Key words: the linguistic status of a text, the New testament corpus, incoherence of explanatory concepts of the NT language, authentic tradition, Greek-speaking Jewish diaspora, modern linguistic practice of orthodox liturgy.
Язык текстов Нового Завета составляет для исследователей доселе не разрешенную проблему, суть которой состоит в необходимости установить корректные отношения между языковыми данными, послужившими причиной появления этих текстов в такой форме. В данной статье предлагается несколько потеснить «строгие» лингвистические выкладки исследователей, ведущие к концептуальному хаосу, и обратиться к культурно-религиозной традиции, для которой данный способ создания текста был аутен-
* Исследование осуществлено в рамках НИР «Оптимизация коммуникативных процессов как предмет междисциплинарного исследования», выполняемых на основании государственного контракта N0. 02.740.11.0370 в рамках федеральной целевой программы «Научные и научно-педагогические кадры инновационной России».
© Вдовиченко А. В., 2011
тичным. В результате при условии преодоления схематизма лингвистического подхода и признании данных культурно-исторической реальности (в современной лингвистике последней вполне соответствует коммуникативная парадигма исследования), проблема может быть снята.
Среди исследовательских позиций, занимаемых по отношению к статусу новозаветных текстов, можно выделить несколько основных, магистральных, имеющих достаточно четкие определители. Это интерпретации 1) «классицистов», 2) «гебраистов» и 3) сторонников иудейского греческого [1, 2] (вероятно, следует также выделить и четвертую, которая может быть охарактеризована как некритичное противоречивое соединение всех перечисленных точек зрения, возникающее от недостаточного знакомства со спецификой материала или несостоятельности попыток учесть, охватить все существующие точки
зрения). Третье и четвертое направления весьма незначительны по своим проявлениям и основательности доводов. Каждому из оставшихся двух (классицистов и гебраистов) свойственна заметная противоречивость, которая не может не убеждать в их внутренней неосновательности. Кроме того, сам факт существования многих концепций, прямо отрицающих друг друга, столь же прямо указывает на концептуальную нестабильность в данной области.
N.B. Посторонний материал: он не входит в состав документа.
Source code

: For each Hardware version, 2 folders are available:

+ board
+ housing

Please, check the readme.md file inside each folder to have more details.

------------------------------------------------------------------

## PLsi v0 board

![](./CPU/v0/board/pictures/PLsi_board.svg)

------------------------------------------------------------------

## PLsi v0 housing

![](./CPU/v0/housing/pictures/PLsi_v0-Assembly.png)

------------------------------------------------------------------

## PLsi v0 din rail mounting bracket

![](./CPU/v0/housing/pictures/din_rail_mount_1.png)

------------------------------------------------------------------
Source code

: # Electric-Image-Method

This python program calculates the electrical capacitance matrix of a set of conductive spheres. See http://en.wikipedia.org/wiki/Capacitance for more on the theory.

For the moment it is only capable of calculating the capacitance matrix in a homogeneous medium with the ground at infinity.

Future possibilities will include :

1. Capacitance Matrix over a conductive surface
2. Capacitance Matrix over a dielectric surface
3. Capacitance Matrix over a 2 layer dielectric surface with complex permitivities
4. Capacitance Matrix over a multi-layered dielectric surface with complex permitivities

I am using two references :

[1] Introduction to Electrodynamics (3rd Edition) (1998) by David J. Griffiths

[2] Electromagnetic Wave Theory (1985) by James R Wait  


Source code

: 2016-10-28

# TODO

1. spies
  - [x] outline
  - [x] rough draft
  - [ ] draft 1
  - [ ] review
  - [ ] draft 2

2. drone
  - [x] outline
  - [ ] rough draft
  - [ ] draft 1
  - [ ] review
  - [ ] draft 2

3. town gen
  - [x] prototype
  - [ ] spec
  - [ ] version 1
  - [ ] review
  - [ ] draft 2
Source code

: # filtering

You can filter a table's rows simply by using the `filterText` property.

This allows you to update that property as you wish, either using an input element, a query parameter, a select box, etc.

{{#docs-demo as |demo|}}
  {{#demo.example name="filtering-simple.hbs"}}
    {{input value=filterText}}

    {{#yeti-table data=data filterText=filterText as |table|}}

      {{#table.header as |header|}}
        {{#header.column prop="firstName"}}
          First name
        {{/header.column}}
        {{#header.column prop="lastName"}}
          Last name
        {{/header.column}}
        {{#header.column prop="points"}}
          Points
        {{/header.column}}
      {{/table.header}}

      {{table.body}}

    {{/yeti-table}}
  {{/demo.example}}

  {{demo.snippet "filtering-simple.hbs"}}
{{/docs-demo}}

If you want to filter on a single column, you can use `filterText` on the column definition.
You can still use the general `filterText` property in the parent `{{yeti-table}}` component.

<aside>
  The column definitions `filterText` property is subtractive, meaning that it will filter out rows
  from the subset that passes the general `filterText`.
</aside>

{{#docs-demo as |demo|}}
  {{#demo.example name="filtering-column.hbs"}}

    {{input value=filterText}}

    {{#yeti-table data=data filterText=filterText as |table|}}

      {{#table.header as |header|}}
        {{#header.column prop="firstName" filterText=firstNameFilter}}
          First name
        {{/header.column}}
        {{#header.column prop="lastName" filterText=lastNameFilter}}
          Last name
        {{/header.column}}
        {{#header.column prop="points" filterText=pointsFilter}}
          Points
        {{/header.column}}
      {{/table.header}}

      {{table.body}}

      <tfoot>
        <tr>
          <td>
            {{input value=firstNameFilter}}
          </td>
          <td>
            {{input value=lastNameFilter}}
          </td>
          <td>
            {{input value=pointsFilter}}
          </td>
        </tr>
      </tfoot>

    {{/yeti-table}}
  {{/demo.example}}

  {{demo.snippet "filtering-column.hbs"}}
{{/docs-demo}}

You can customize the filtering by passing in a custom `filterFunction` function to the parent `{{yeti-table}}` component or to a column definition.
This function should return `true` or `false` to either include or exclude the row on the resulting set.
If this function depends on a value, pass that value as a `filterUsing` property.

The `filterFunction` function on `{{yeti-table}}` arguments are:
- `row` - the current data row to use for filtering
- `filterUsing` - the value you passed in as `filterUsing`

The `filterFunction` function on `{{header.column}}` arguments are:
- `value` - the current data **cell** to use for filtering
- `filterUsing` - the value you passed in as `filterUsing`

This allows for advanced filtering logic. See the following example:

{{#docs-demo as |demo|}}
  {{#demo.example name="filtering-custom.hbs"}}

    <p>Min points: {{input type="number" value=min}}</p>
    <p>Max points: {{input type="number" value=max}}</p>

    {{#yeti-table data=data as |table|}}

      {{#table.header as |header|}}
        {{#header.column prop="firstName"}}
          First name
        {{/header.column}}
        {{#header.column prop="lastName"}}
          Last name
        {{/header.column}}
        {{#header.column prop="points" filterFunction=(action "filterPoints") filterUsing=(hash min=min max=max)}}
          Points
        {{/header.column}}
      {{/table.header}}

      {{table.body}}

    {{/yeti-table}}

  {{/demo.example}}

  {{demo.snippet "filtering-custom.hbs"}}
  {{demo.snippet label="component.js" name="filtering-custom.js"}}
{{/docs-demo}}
Главные отличительные черты любой из указанных позиций проявляются в отношении исследователей к главным составляющим наблюдаемой лингвистической ситуации, факт которых нельзя отрицать и, соответственно, на которых или вопреки которым строятся концепции языка грекоязычных иудейских (иудео-христианских) текстов: 1) греческий лексический материал (под которым имеется в виду не греческое семантическое и синтаксическое значение лексических единиц, а их видимый греческий облик) [напр., 3] и 2) очевидные синтаксические и семантические семитизмы, присутствующие в тексте. При этом позиция аттицистов предполагает акцент на греческой составляющей и стремится довести эллинский компонент до полного доминирования [4, 5]. Позиция гебраистов, напротив, сосредоточена на семитском компоненте текстов, видя в нем главный объект исследования [5].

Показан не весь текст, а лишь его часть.